Drought is increasingly threatening Caribbean islands. If we want to measure, anticipate and mitigate its effects, a U.S. study notes, we need to rely on a new index

by Matteo Cavallito

 

Caribbean islands are particularly prone to flash drought, the phenomenon of sudden water shortage that is made increasingly common by climate change. Preventing and measuring this kind of event, however, requires the use of a peculiar method based on a new indicator, a U.S. study says.

“The tropics have extremely intense solar radiation, so atmospheric processes tend to be expedited,” Craig Ramseyer, a professor at the same polytechnic institute and co-author of the study with colleague Paul Miller of the Department of Oceanography at Louisiana State University, said in a note published by Virginia Tech. “Despite often receiving daily rainfall, island ecosystems are particularly vulnerable to drought conditions.”

A new index to measure drought

In the study. published in the Journal of Hydrometeorology, the authors used a new index to measure atmospheric moisture demand to identify hazardous conditions. So-called evaporative demand, said Miller quoted in the statement, “is a measure of how thirsty the atmosphere is and how much moisture it can collect from soil or plant matter.”

The indicator, called EDDI or Evaporative demand drought index, is an alternative to traditional measurements of soil moisture. Which, the authors note, are poorly suited to conditions on Caribbean islands.

“A lot of drought observation is based on soil moisture, but in tropical environments, a decline in soil moisture is a response to other things that have already happened so you’re further down in the chain of events,” Ramseyer said. “We can mitigate a lot of losses in, say, agriculture, by being able to forecast sudden, anomalous increases in evaporative demand.”

The research

The study analyzed 40 years of data highlighting the high frequency of flash drought that has historically occurred at different times of the year, not just during typical dry seasons.

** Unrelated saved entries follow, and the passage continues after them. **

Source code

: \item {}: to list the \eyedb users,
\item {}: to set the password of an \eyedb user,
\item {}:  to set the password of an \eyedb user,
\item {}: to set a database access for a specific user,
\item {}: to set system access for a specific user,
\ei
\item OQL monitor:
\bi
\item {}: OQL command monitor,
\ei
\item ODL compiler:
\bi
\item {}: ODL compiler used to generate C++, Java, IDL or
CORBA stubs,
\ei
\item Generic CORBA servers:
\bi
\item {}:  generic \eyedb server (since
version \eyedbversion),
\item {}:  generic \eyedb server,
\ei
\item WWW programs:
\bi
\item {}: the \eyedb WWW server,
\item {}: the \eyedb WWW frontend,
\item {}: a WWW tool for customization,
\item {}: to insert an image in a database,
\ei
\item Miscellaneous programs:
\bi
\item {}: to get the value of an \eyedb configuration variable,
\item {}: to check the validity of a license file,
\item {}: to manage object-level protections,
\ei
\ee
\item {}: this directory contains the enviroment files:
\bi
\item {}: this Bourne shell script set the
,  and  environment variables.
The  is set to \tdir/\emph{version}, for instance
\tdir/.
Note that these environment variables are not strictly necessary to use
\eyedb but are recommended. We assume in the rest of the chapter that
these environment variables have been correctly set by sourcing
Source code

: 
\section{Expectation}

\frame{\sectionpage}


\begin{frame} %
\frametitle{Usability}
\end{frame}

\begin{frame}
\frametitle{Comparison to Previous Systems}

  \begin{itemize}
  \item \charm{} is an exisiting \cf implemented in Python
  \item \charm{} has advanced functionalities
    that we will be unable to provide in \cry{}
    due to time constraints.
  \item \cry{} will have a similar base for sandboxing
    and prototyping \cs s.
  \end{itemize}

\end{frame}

With the new index, the study notes, “a high-resolution spatiotemporal analysis of flash drought can be performed across the entire Caribbean region, no longer being constrained to coarser gridded datasets and/or the sparsely distributed long-term observation datasets in the region.”

EDDI, in particular, identified 46 ‘outbreaks’ of flash drought during which “significant fractions of the pan-Caribbean encounter rapid drying over 15 days and then maintain this condition for another 15 days.”

The data set, moreover, “reveals a tendency for flash drought to assume recurring typologies concentrated in one of the Central American, South American, or Greater Antilles coastlines, although a simultaneous, Caribbean-wide drought is never observed within the period examined.”

Preventing damage to agriculture and more

The results of the study, the research concludes, “indicate that flash droughts occur with regular periodicity in the Caribbean. Expansive flash droughts tend to occur in coherent subregional clusters. Future studies will further investigate the drivers of these flash droughts to create early warning systems for flash drought.” This may make it possible to more effectively prevent these phenomena.

The increasing frequency of flood and drought events linked to climate change makes the ability to take action to limit their consequences even more important. The impact of drought, the authors remind, obviously affects agriculture but also tropical ecosystems. Moreover, access to fresh water is a necessity for both residents and the tourism industry, which remains a key element of the local economy.